(Exercise directions): Search the data below for the string "github". Extract every line that contains it.
Given entries section start
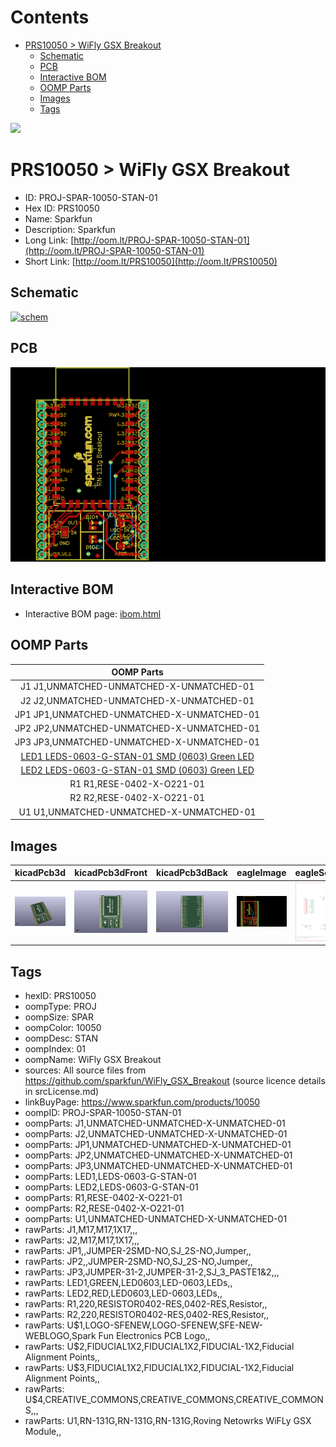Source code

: 



Contents
========

* [PRS10050 > WiFly GSX Breakout](#prs10050--wifly-gsx-breakout)
	* [Schematic](#schematic)
	* [PCB](#pcb)
	* [Interactive BOM](#interactive-bom)
	* [OOMP Parts](#oomp-parts)
	* [Images](#images)
	* [Tags](#tags)
  
![][im]
# PRS10050 > WiFly GSX Breakout

- ID: PROJ-SPAR-10050-STAN-01
- Hex ID: PRS10050
- Name: Sparkfun
- Description: Sparkfun
- Long Link: [http://oom.lt/PROJ-SPAR-10050-STAN-01](http://oom.lt/PROJ-SPAR-10050-STAN-01)
- Short Link: [http://oom.lt/PRS10050](http://oom.lt/PRS10050)

## Schematic
  
[![schem](eagleSchemImage.png)](eagleSchemImage.png)
## PCB
  
[![pcb](eagleImage.png)](eagleImage.png)
## Interactive BOM

- Interactive BOM page: [ibom.html](https://htmlpreview.github.io/?https://github.com/oomlout/oomlout_OOMP_projects/blob/main/PROJ-SPAR-10050-STAN-01/kicad/bom/ibom.html)

## OOMP Parts
  

|OOMP Parts|
| :---: |
|J1 J1,UNMATCHED-UNMATCHED-X-UNMATCHED-01|
|J2 J2,UNMATCHED-UNMATCHED-X-UNMATCHED-01|
|JP1 JP1,UNMATCHED-UNMATCHED-X-UNMATCHED-01|
|JP2 JP2,UNMATCHED-UNMATCHED-X-UNMATCHED-01|
|JP3 JP3,UNMATCHED-UNMATCHED-X-UNMATCHED-01|
|[LED1 LEDS-0603-G-STAN-01 SMD (0603) Green LED](https://github.com/oomlout/oomlout_OOMP_parts/tree/main/LEDS-0603-G-STAN-01/)|
|[LED2 LEDS-0603-G-STAN-01 SMD (0603) Green LED](https://github.com/oomlout/oomlout_OOMP_parts/tree/main/LEDS-0603-G-STAN-01/)|
|R1 R1,RESE-0402-X-O221-01|
|R2 R2,RESE-0402-X-O221-01|
|U1 U1,UNMATCHED-UNMATCHED-X-UNMATCHED-01|

## Images
  
  

|kicadPcb3d|kicadPcb3dFront|kicadPcb3dBack|eagleImage|eagleSchemImage|
| :---: | :---: | :---: | :---: | :---: |
|[![kicadPcb3d](kicadPcb3d_140.png)](kicadPcb3d.png)|[![kicadPcb3dFront](kicadPcb3dFront_140.png)](kicadPcb3dFront.png)|[![kicadPcb3dBack](kicadPcb3dBack_140.png)](kicadPcb3dBack.png)|[![eagleImage](eagleImage_140.png)](eagleImage.png)|[![eagleSchemImage](eagleSchemImage_140.png)](eagleSchemImage.png)|

## Tags

- hexID: PRS10050
- oompType: PROJ
- oompSize: SPAR
- oompColor: 10050
- oompDesc: STAN
- oompIndex: 01
- oompName: WiFly GSX Breakout
- sources: All source files from https://github.com/sparkfun/WiFly_GSX_Breakout (source licence details in srcLicense.md)
- linkBuyPage: https://www.sparkfun.com/products/10050
- oompID: PROJ-SPAR-10050-STAN-01
- oompParts: J1,UNMATCHED-UNMATCHED-X-UNMATCHED-01
- oompParts: J2,UNMATCHED-UNMATCHED-X-UNMATCHED-01
- oompParts: JP1,UNMATCHED-UNMATCHED-X-UNMATCHED-01
- oompParts: JP2,UNMATCHED-UNMATCHED-X-UNMATCHED-01
- oompParts: JP3,UNMATCHED-UNMATCHED-X-UNMATCHED-01
- oompParts: LED1,LEDS-0603-G-STAN-01
- oompParts: LED2,LEDS-0603-G-STAN-01
- oompParts: R1,RESE-0402-X-O221-01
- oompParts: R2,RESE-0402-X-O221-01
- oompParts: U1,UNMATCHED-UNMATCHED-X-UNMATCHED-01
- rawParts: J1,M17,M17,1X17,,,
- rawParts: J2,M17,M17,1X17,,,
- rawParts: JP1,,JUMPER-2SMD-NO,SJ_2S-NO,Jumper,,
- rawParts: JP2,,JUMPER-2SMD-NO,SJ_2S-NO,Jumper,,
- rawParts: JP3,JUMPER-31-2,JUMPER-31-2,SJ_3_PASTE1&2,,,
- rawParts: LED1,GREEN,LED0603,LED-0603,LEDs,,
- rawParts: LED2,RED,LED0603,LED-0603,LEDs,,
- rawParts: R1,220,RESISTOR0402-RES,0402-RES,Resistor,,
- rawParts: R2,220,RESISTOR0402-RES,0402-RES,Resistor,,
- rawParts: U$1,LOGO-SFENEW,LOGO-SFENEW,SFE-NEW-WEBLOGO,Spark Fun Electronics PCB Logo,,
- rawParts: U$2,FIDUCIAL1X2,FIDUCIAL1X2,FIDUCIAL-1X2,Fiducial Alignment Points,,
- rawParts: U$3,FIDUCIAL1X2,FIDUCIAL1X2,FIDUCIAL-1X2,Fiducial Alignment Points,,
- rawParts: U$4,CREATIVE_COMMONS,CREATIVE_COMMONS,CREATIVE_COMMONS,,,
- rawParts: U1,RN-131G,RN-131G,RN-131G,Roving Netowrks WiFLy GSX Module,,



[im]: kicadPcb3d_450.png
Given entries section end
(Solved problem):
- Interactive BOM page: [ibom.html](https://htmlpreview.github.io/?https://github.com/oomlout/oomlout_OOMP_projects/blob/main/PROJ-SPAR-10050-STAN-01/kicad/bom/ibom.html)
|[LED1 LEDS-0603-G-STAN-01 SMD (0603) Green LED](https://github.com/oomlout/oomlout_OOMP_parts/tree/main/LEDS-0603-G-STAN-01/)|
|[LED2 LEDS-0603-G-STAN-01 SMD (0603) Green LED](https://github.com/oomlout/oomlout_OOMP_parts/tree/main/LEDS-0603-G-STAN-01/)|
- sources: All source files from https://github.com/sparkfun/WiFly_GSX_Breakout (source licence details in srcLicense.md)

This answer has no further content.